Urging business travelers to "master the long trip," the four TV ads feature circus types--a contortionist, a trapeze artist, a plate spinner and a fire breather--as "endurance" travelers who find everything they need at Residence Inn.
The company hopes the ads will show off what it calls its new "Innfusion" décor. They focus on the room zones that appeal most to extended-stay guests--cooking, dining, working, relaxing and sleeping. Room updates include stainless steel appliances and granite countertops in kitchens, as well as more luxurious living areas. The ads, which feature European performers, are by mcgarrybowen of New York, and will appear in print and online in addition to TV.
The new positioning comes at a challenging time for the business travel segment. While business travel is on the rise, so is the number of rooms--resulting in lower occupancy rates, according to a spokesperson for Smith Travel Research, a Henderson, Tenn.-based company that tracks travel trends.
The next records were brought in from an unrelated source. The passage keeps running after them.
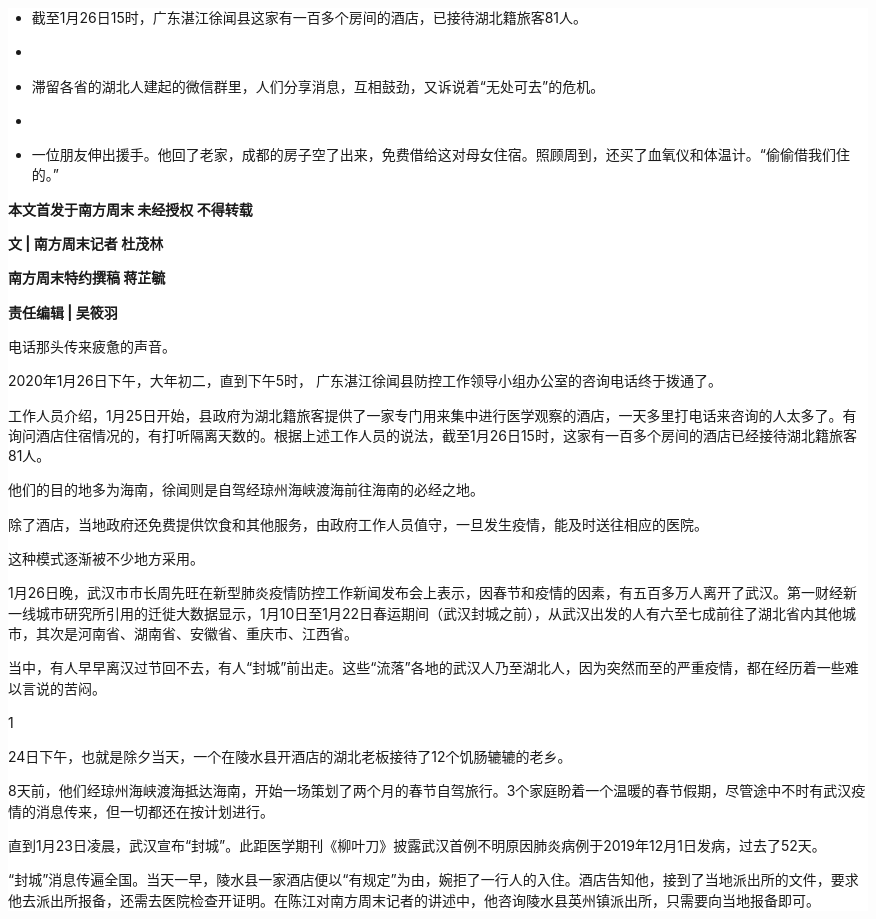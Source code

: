 
*   截至1月26日15时，广东湛江徐闻县这家有一百多个房间的酒店，已接待湖北籍旅客81人。  
    
*     
    
*   滞留各省的湖北人建起的微信群里，人们分享消息，互相鼓劲，又诉说着“无处可去”的危机。
    
*     
    
*   一位朋友伸出援手。他回了老家，成都的房子空了出来，免费借给这对母女住宿。照顾周到，还买了血氧仪和体温计。“偷偷借我们住的。”
    

**本文首发于南方周末 未经授权 不得转载**

**文 | 南方周末记者 杜茂林**

**南方周末特约撰稿 蒋芷毓**

**责任编辑 | 吴筱羽**

  

电话那头传来疲惫的声音。

  

2020年1月26日下午，大年初二，直到下午5时， 广东湛江徐闻县防控工作领导小组办公室的咨询电话终于拨通了。

  

工作人员介绍，1月25日开始，县政府为湖北籍旅客提供了一家专门用来集中进行医学观察的酒店，一天多里打电话来咨询的人太多了。有询问酒店住宿情况的，有打听隔离天数的。根据上述工作人员的说法，截至1月26日15时，这家有一百多个房间的酒店已经接待湖北籍旅客81人。

  

他们的目的地多为海南，徐闻则是自驾经琼州海峡渡海前往海南的必经之地。

  

除了酒店，当地政府还免费提供饮食和其他服务，由政府工作人员值守，一旦发生疫情，能及时送往相应的医院。

  

这种模式逐渐被不少地方采用。

  

1月26日晚，武汉市市长周先旺在新型肺炎疫情防控工作新闻发布会上表示，因春节和疫情的因素，有五百多万人离开了武汉。第一财经新一线城市研究所引用的迁徙大数据显示，1月10日至1月22日春运期间（武汉封城之前），从武汉出发的人有六至七成前往了湖北省内其他城市，其次是河南省、湖南省、安徽省、重庆市、江西省。

  

当中，有人早早离汉过节回不去，有人“封城”前出走。这些“流落”各地的武汉人乃至湖北人，因为突然而至的严重疫情，都在经历着一些难以言说的苦闷。

  

1

  

24日下午，也就是除夕当天，一个在陵水县开酒店的湖北老板接待了12个饥肠辘辘的老乡。

  

8天前，他们经琼州海峡渡海抵达海南，开始一场策划了两个月的春节自驾旅行。3个家庭盼着一个温暖的春节假期，尽管途中不时有武汉疫情的消息传来，但一切都还在按计划进行。

  

直到1月23日凌晨，武汉宣布“封城”。此距医学期刊《柳叶刀》披露武汉首例不明原因肺炎病例于2019年12月1日发病，过去了52天。

  

“封城”消息传遍全国。当天一早，陵水县一家酒店便以“有规定”为由，婉拒了一行人的入住。酒店告知他，接到了当地派出所的文件，要求他去派出所报备，还需去医院检查开证明。在陈江对南方周末记者的讲述中，他咨询陵水县英州镇派出所，只需要向当地报备即可。

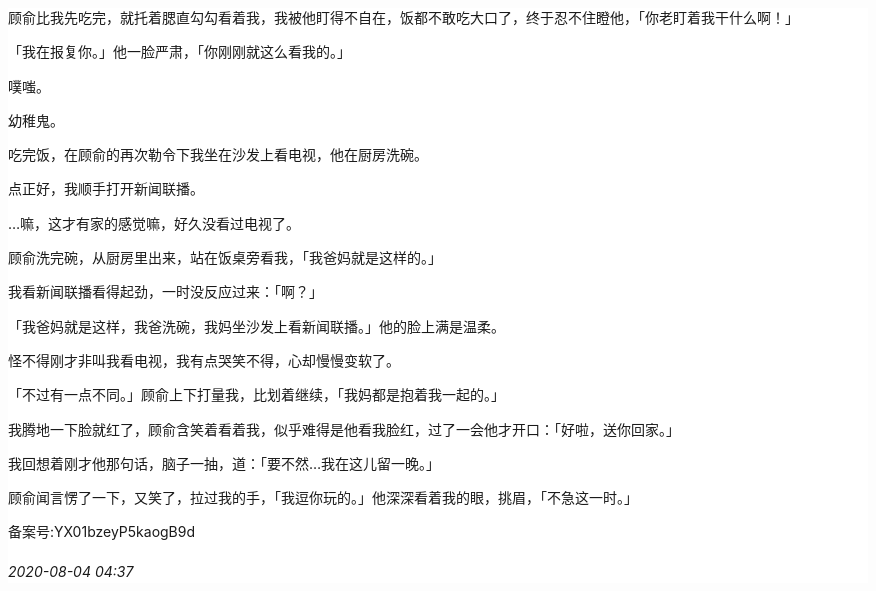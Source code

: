 
顾俞比我先吃完，就托着腮直勾勾看着我，我被他盯得不自在，饭都不敢吃大口了，终于忍不住瞪他，「你老盯着我干什么啊！」


「我在报复你。」他一脸严肃，「你刚刚就这么看我的。」


噗嗤。


幼稚鬼。


吃完饭，在顾俞的再次勒令下我坐在沙发上看电视，他在厨房洗碗。


点正好，我顺手打开新闻联播。


…嘛，这才有家的感觉嘛，好久没看过电视了。


顾俞洗完碗，从厨房里出来，站在饭桌旁看我，「我爸妈就是这样的。」


我看新闻联播看得起劲，一时没反应过来：「啊？」


「我爸妈就是这样，我爸洗碗，我妈坐沙发上看新闻联播。」他的脸上满是温柔。


怪不得刚才非叫我看电视，我有点哭笑不得，心却慢慢变软了。


「不过有一点不同。」顾俞上下打量我，比划着继续，「我妈都是抱着我一起的。」


我腾地一下脸就红了，顾俞含笑着看着我，似乎难得是他看我脸红，过了一会他才开口：「好啦，送你回家。」


我回想着刚才他那句话，脑子一抽，道：「要不然…我在这儿留一晚。」


顾俞闻言愣了一下，又笑了，拉过我的手，「我逗你玩的。」他深深看着我的眼，挑眉，「不急这一时。」


备案号:YX01bzeyP5kaogB9d


###### 2020-08-04 04:37

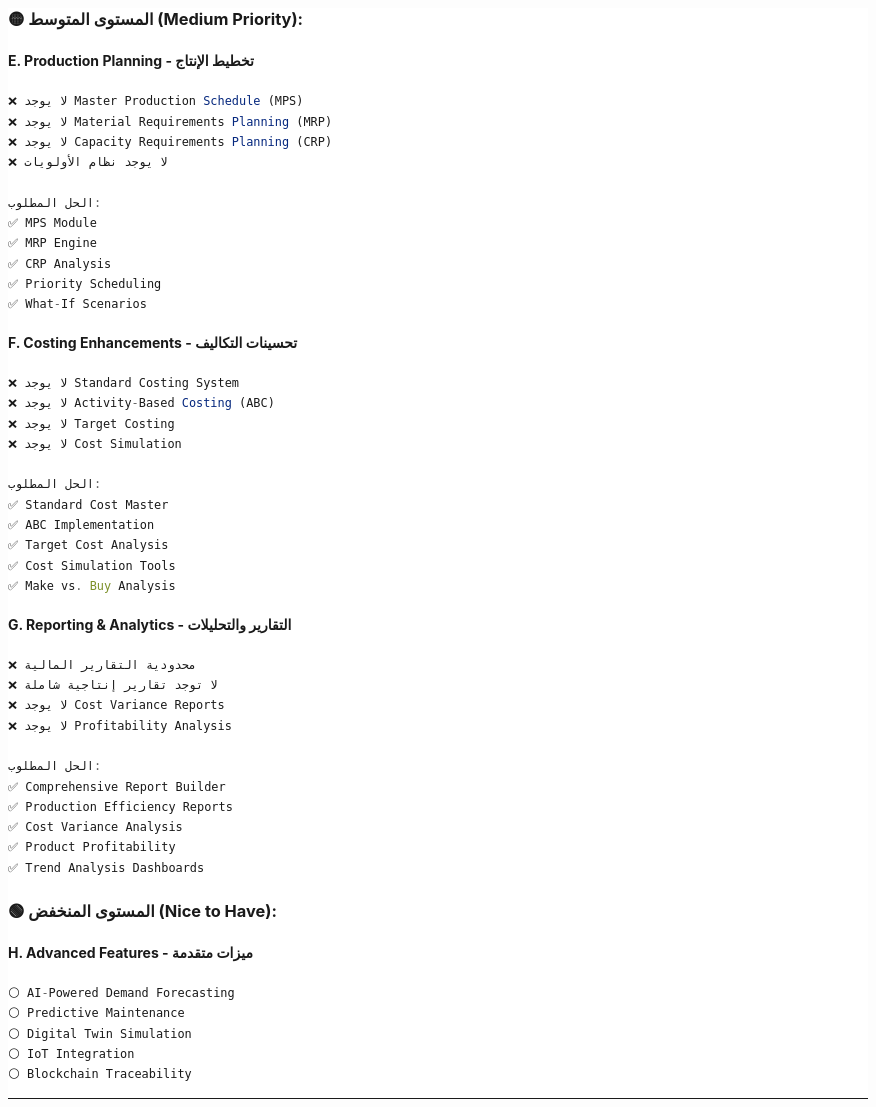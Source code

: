 ### 🟡 **المستوى المتوسط (Medium Priority):**

#### **E. Production Planning - تخطيط الإنتاج**
```typescript
❌ لا يوجد Master Production Schedule (MPS)
❌ لا يوجد Material Requirements Planning (MRP)
❌ لا يوجد Capacity Requirements Planning (CRP)
❌ لا يوجد نظام الأولويات

الحل المطلوب:
✅ MPS Module
✅ MRP Engine
✅ CRP Analysis
✅ Priority Scheduling
✅ What-If Scenarios
```

#### **F. Costing Enhancements - تحسينات التكاليف**
```typescript
❌ لا يوجد Standard Costing System
❌ لا يوجد Activity-Based Costing (ABC)
❌ لا يوجد Target Costing
❌ لا يوجد Cost Simulation

الحل المطلوب:
✅ Standard Cost Master
✅ ABC Implementation
✅ Target Cost Analysis
✅ Cost Simulation Tools
✅ Make vs. Buy Analysis
```

#### **G. Reporting & Analytics - التقارير والتحليلات**
```typescript
❌ محدودية التقارير المالية
❌ لا توجد تقارير إنتاجية شاملة
❌ لا يوجد Cost Variance Reports
❌ لا يوجد Profitability Analysis

الحل المطلوب:
✅ Comprehensive Report Builder
✅ Production Efficiency Reports
✅ Cost Variance Analysis
✅ Product Profitability
✅ Trend Analysis Dashboards
```

### 🟢 **المستوى المنخفض (Nice to Have):**

#### **H. Advanced Features - ميزات متقدمة**
```typescript
⚪ AI-Powered Demand Forecasting
⚪ Predictive Maintenance
⚪ Digital Twin Simulation
⚪ IoT Integration
⚪ Blockchain Traceability
```

---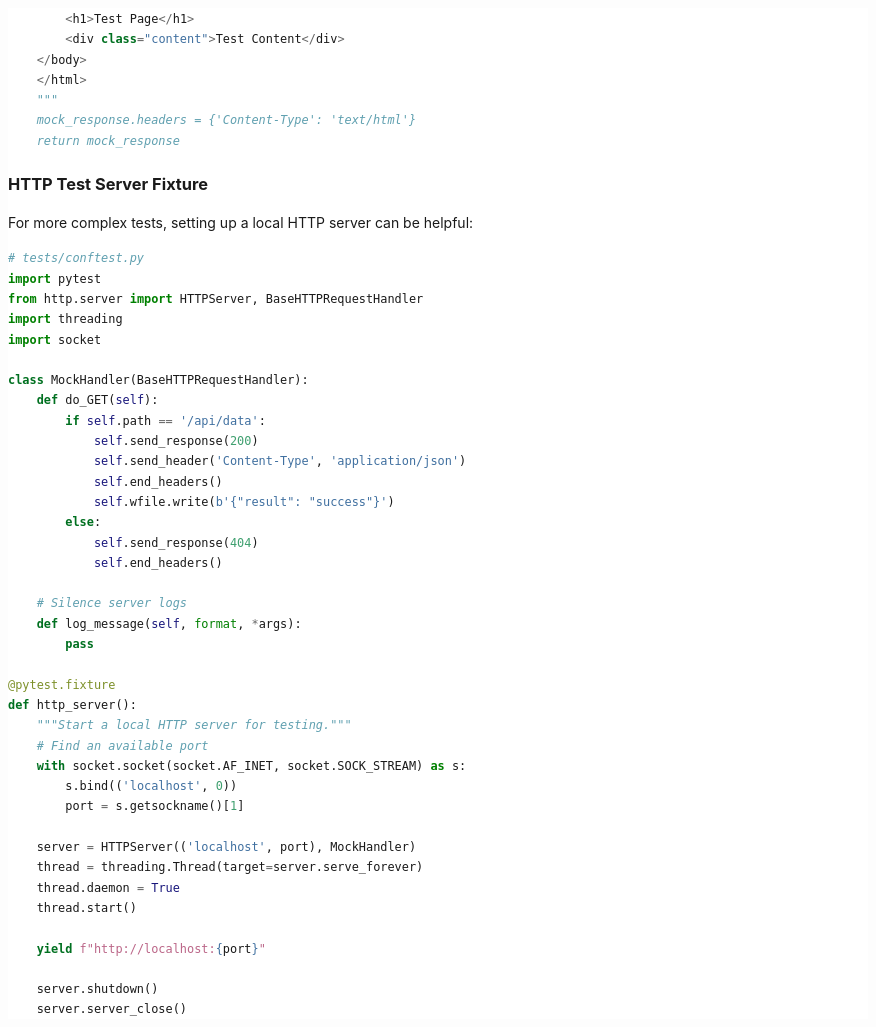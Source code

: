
 ```python
        <h1>Test Page</h1>
        <div class="content">Test Content</div>
    </body>
    </html>
    """
    mock_response.headers = {'Content-Type': 'text/html'}
    return mock_response
```

### HTTP Test Server Fixture

For more complex tests, setting up a local HTTP server can be helpful:

```python
# tests/conftest.py
import pytest
from http.server import HTTPServer, BaseHTTPRequestHandler
import threading
import socket

class MockHandler(BaseHTTPRequestHandler):
    def do_GET(self):
        if self.path == '/api/data':
            self.send_response(200)
            self.send_header('Content-Type', 'application/json')
            self.end_headers()
            self.wfile.write(b'{"result": "success"}')
        else:
            self.send_response(404)
            self.end_headers()
    
    # Silence server logs
    def log_message(self, format, *args):
        pass

@pytest.fixture
def http_server():
    """Start a local HTTP server for testing."""
    # Find an available port
    with socket.socket(socket.AF_INET, socket.SOCK_STREAM) as s:
        s.bind(('localhost', 0))
        port = s.getsockname()[1]
    
    server = HTTPServer(('localhost', port), MockHandler)
    thread = threading.Thread(target=server.serve_forever)
    thread.daemon = True
    thread.start()
    
    yield f"http://localhost:{port}"
    
    server.shutdown()
    server.server_close()
```
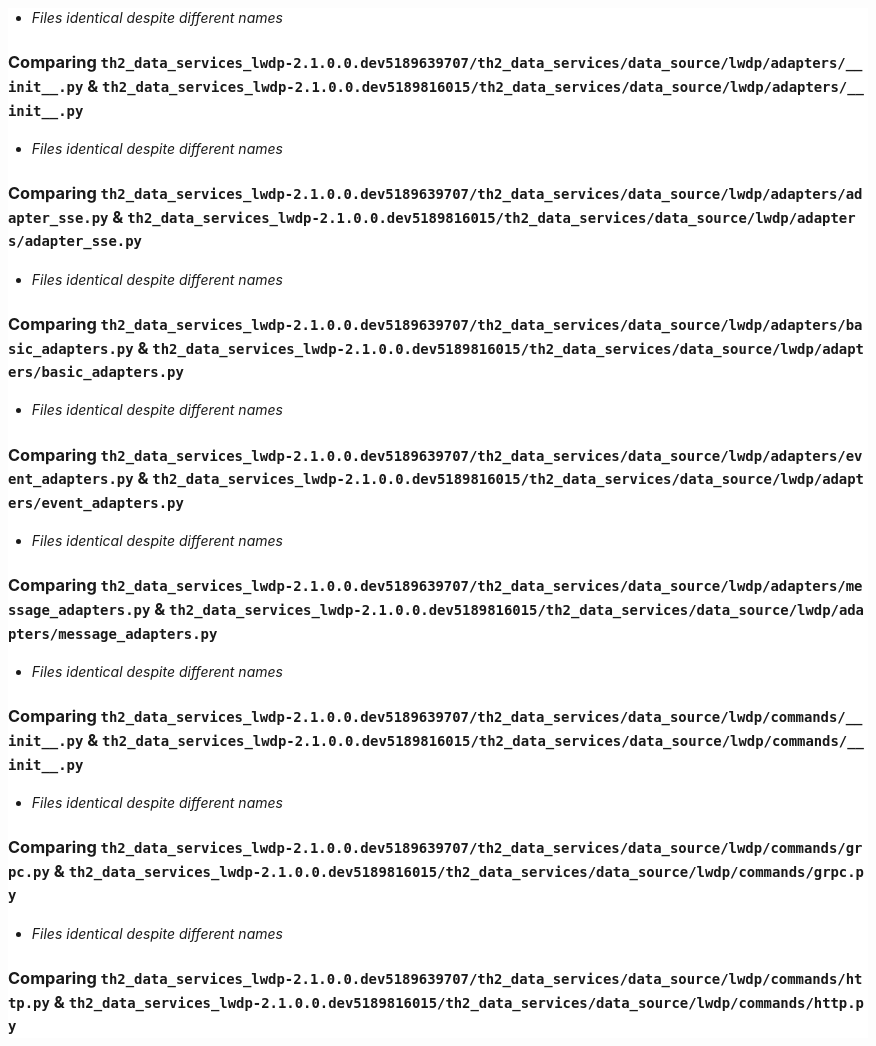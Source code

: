  * *Files identical despite different names*

### Comparing `th2_data_services_lwdp-2.1.0.0.dev5189639707/th2_data_services/data_source/lwdp/adapters/__init__.py` & `th2_data_services_lwdp-2.1.0.0.dev5189816015/th2_data_services/data_source/lwdp/adapters/__init__.py`

 * *Files identical despite different names*

### Comparing `th2_data_services_lwdp-2.1.0.0.dev5189639707/th2_data_services/data_source/lwdp/adapters/adapter_sse.py` & `th2_data_services_lwdp-2.1.0.0.dev5189816015/th2_data_services/data_source/lwdp/adapters/adapter_sse.py`

 * *Files identical despite different names*

### Comparing `th2_data_services_lwdp-2.1.0.0.dev5189639707/th2_data_services/data_source/lwdp/adapters/basic_adapters.py` & `th2_data_services_lwdp-2.1.0.0.dev5189816015/th2_data_services/data_source/lwdp/adapters/basic_adapters.py`

 * *Files identical despite different names*

### Comparing `th2_data_services_lwdp-2.1.0.0.dev5189639707/th2_data_services/data_source/lwdp/adapters/event_adapters.py` & `th2_data_services_lwdp-2.1.0.0.dev5189816015/th2_data_services/data_source/lwdp/adapters/event_adapters.py`

 * *Files identical despite different names*

### Comparing `th2_data_services_lwdp-2.1.0.0.dev5189639707/th2_data_services/data_source/lwdp/adapters/message_adapters.py` & `th2_data_services_lwdp-2.1.0.0.dev5189816015/th2_data_services/data_source/lwdp/adapters/message_adapters.py`

 * *Files identical despite different names*

### Comparing `th2_data_services_lwdp-2.1.0.0.dev5189639707/th2_data_services/data_source/lwdp/commands/__init__.py` & `th2_data_services_lwdp-2.1.0.0.dev5189816015/th2_data_services/data_source/lwdp/commands/__init__.py`

 * *Files identical despite different names*

### Comparing `th2_data_services_lwdp-2.1.0.0.dev5189639707/th2_data_services/data_source/lwdp/commands/grpc.py` & `th2_data_services_lwdp-2.1.0.0.dev5189816015/th2_data_services/data_source/lwdp/commands/grpc.py`

 * *Files identical despite different names*

### Comparing `th2_data_services_lwdp-2.1.0.0.dev5189639707/th2_data_services/data_source/lwdp/commands/http.py` & `th2_data_services_lwdp-2.1.0.0.dev5189816015/th2_data_services/data_source/lwdp/commands/http.py`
Through May of this year, demand has increased 0.6% over the same period last year, but the supply has increased 1.2%.
Occupancy rates are under even more pressure lower in the upscale category, which Smith says includes such chains as Courtyard, Crowne Plaza, Four Points and Hilton Garden Inn as well as Residence Inn. Through May of this year, the occupancy rates at such hotels have fallen 1.7%, to 69%.